◆ **Data**:
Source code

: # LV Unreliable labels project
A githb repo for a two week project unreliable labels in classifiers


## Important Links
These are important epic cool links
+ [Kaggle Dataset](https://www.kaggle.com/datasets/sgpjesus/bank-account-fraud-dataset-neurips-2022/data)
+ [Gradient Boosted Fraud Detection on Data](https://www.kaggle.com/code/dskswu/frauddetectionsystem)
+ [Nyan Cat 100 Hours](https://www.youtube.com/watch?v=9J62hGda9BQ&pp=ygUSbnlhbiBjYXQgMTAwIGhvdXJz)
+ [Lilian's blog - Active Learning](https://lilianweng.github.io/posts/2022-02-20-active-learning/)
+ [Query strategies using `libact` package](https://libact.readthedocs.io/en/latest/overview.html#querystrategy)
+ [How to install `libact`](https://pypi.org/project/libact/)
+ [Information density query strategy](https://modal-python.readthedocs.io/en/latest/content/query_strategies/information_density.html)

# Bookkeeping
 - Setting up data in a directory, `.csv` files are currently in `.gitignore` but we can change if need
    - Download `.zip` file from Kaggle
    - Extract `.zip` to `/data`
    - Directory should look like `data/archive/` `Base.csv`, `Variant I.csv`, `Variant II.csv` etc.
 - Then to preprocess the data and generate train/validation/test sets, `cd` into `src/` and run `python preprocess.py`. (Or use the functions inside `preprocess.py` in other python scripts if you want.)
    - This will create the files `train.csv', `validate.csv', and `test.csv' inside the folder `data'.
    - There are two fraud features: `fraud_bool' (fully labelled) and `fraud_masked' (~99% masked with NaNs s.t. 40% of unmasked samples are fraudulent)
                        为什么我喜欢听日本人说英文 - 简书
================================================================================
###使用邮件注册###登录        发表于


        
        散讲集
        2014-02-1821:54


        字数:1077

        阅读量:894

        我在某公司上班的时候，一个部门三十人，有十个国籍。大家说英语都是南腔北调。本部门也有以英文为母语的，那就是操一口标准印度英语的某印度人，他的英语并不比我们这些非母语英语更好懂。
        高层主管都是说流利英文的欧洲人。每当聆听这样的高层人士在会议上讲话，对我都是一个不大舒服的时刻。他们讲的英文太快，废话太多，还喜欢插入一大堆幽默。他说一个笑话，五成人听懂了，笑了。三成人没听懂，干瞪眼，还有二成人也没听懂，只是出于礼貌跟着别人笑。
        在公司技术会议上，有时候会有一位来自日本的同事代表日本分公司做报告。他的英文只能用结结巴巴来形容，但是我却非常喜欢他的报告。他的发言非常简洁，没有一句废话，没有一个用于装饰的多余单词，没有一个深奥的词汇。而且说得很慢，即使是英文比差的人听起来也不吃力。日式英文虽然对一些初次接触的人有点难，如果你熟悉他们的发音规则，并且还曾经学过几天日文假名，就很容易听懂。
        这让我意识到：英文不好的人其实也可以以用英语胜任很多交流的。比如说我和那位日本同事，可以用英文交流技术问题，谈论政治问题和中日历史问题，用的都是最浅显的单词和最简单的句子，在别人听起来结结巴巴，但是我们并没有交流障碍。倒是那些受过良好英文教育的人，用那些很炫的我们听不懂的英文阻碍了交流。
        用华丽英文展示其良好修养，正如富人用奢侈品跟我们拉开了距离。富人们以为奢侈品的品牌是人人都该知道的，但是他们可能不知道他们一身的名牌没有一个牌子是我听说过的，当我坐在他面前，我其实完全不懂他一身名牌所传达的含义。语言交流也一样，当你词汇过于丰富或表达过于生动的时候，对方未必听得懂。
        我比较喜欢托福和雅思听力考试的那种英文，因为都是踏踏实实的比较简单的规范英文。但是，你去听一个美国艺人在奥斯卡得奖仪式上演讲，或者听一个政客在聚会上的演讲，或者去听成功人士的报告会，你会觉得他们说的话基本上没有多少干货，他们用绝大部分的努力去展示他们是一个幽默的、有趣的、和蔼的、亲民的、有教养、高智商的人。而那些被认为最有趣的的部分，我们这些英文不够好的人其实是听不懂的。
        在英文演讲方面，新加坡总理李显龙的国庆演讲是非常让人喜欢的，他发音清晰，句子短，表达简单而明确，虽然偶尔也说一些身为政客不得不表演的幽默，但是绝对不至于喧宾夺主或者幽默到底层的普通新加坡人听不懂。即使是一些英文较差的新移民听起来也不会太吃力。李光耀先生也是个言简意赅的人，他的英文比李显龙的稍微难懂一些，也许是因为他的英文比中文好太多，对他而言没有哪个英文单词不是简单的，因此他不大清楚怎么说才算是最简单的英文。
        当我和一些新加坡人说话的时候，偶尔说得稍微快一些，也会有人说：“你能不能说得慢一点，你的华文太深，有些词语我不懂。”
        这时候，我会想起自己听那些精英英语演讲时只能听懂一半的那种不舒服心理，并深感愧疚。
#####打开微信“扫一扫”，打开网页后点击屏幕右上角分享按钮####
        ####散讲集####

◆ **Aim of the exercise**: The range runs from the line with "我比较喜欢托福和雅思听力考试" to the last line of the entries above, both included. Restate it word for word.

◆ **Exercise solution**:
        我比较喜欢托福和雅思听力考试的那种英文，因为都是踏踏实实的比较简单的规范英文。但是，你去听一个美国艺人在奥斯卡得奖仪式上演讲，或者听一个政客在聚会上的演讲，或者去听成功人士的报告会，你会觉得他们说的话基本上没有多少干货，他们用绝大部分的努力去展示他们是一个幽默的、有趣的、和蔼的、亲民的、有教养、高智商的人。而那些被认为最有趣的的部分，我们这些英文不够好的人其实是听不懂的。
        在英文演讲方面，新加坡总理李显龙的国庆演讲是非常让人喜欢的，他发音清晰，句子短，表达简单而明确，虽然偶尔也说一些身为政客不得不表演的幽默，但是绝对不至于喧宾夺主或者幽默到底层的普通新加坡人听不懂。即使是一些英文较差的新移民听起来也不会太吃力。李光耀先生也是个言简意赅的人，他的英文比李显龙的稍微难懂一些，也许是因为他的英文比中文好太多，对他而言没有哪个英文单词不是简单的，因此他不大清楚怎么说才算是最简单的英文。
        当我和一些新加坡人说话的时候，偶尔说得稍微快一些，也会有人说：“你能不能说得慢一点，你的华文太深，有些词语我不懂。”
        这时候，我会想起自己听那些精英英语演讲时只能听懂一半的那种不舒服心理，并深感愧疚。
#####打开微信“扫一扫”，打开网页后点击屏幕右上角分享按钮####
        ####散讲集####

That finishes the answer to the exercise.